The law, signed by Gov. Jan Brewer, makes it a state crime to be in Arizona illegally and requires police to check suspects for immigration paperwork. Naturally, this opens up a whole can of whoop ass on what's legal or not -- creating an intense national debate that could be settled if anyone bothered to look at the Constitution. And that's part of Arizona's brilliance in launching this campaign to draw attention to the state: they successfully gambled that people would rather argue about the obvious than disprove it.

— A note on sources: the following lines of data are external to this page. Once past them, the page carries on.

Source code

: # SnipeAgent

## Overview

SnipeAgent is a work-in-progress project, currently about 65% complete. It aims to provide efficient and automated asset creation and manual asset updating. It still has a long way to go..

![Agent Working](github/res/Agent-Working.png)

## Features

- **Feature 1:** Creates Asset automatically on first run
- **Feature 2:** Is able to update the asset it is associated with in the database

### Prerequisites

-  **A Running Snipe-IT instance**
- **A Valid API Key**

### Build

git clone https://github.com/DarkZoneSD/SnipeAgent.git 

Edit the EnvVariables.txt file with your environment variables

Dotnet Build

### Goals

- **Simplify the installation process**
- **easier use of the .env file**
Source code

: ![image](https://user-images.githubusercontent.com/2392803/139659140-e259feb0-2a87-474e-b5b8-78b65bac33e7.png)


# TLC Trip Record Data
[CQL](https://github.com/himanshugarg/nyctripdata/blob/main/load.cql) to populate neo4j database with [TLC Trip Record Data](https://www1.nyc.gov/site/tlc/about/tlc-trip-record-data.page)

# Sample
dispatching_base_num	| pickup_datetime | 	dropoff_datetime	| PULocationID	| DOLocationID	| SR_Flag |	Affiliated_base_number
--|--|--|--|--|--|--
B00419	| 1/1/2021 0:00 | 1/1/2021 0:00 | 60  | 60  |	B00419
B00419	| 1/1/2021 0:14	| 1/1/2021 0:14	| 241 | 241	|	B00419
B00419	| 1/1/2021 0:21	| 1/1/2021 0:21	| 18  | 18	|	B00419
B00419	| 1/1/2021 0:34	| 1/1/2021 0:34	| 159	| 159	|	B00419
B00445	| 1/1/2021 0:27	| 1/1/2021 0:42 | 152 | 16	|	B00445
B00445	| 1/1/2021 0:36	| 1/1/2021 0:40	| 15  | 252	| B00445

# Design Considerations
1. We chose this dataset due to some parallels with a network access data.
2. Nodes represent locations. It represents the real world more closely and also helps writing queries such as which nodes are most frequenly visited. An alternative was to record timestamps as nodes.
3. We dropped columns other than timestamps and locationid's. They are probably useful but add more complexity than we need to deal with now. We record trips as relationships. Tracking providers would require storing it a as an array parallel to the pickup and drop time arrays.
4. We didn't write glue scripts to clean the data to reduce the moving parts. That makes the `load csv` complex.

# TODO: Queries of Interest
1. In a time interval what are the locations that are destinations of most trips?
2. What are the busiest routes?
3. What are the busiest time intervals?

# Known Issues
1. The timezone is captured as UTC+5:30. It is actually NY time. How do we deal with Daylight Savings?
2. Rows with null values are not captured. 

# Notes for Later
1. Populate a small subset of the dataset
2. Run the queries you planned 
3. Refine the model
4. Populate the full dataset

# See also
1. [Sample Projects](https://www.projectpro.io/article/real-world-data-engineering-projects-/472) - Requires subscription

The new Anti-Immigration Law campaign has even garnered celebrity tie-ins. Within days of announcing it, Linda Ronstadt, Shakira, Gloria Estefan, Ricky Martin and George Lopez have chimed in on Arizona. Do you have any idea what these celebs would charge to talk about a product? Arizona got all of them for free. Add to that all the late-night talk show exposure, rallies in cities across the country, debates involving the President, and Arizona is suddenly the hottest ticket in the country. Talk about ROI -- Sen. Pearce and his Arizona lawmakers probably invested in a couple of quarts of coffee spiked with peyote and moonshine to cook this law up -- and voila: more exposure than back-to-back Super Bowl commercials.
For years, Arizona has languished in the morass of backwater branding initiatives. Its tag line, "Experience Arizona," could apply to anything from a new brand of Musk to a bunion dissolver. As a matter of fact, it's probably being used by a half a dozen other states with equal ineffectiveness. With their previous stance on things like refusing to celebrate Martin Luther King Jr. Day and Sen. Pearce's endorsement of a deportation program known as Operation Wetback, Arizonans finally have a message that reflects the core attitude of their state: racism. It's brilliant and it opens up a real new demographic.
Instead of waiting for aging Republicans to finally throw in the towel and retire to Scottsdale, the world's largest golf course, Arizona can now count on a virtually untapped and unaddressed demographic: closet and not-so-closeted racists. The word is out: Ku Klux Klan, Neo-Nazis, Aryan Nation and White Supremacists, come to Arizona, you have a new playground!
The groundswell in newfound tourist money alone could carry the state for decades, not to mention all the Klan and Neo-Nazi rallies that would now be openly welcomed to take advantage of Arizona's terrific convention facilities.
I'd like to personally offer Arizona some additional tag lines to go along with this fame, before Leo Burnett or some other expensive agency decides to go after the account. How about: "Bring your guns to Arizona, we'll supply the targets"; "Arizona is for haters"; "If you're white, Arizona's all right" and "Arizona sends Latin Lovers Packing."
It's truly ironic that a state whose population is one-third Hispanic would want to alienate such a large and valuable workforce. If not for the illegal aliens, who would Arizona's "law abiding" business owners employ to do all the dirty jobs like beheading chickens and providing cheap stoop labor for agribusiness? If Arizona lawmakers really wanted to stop illegal immigration, they would go after those enabling it: Arizonans, not Mexicans.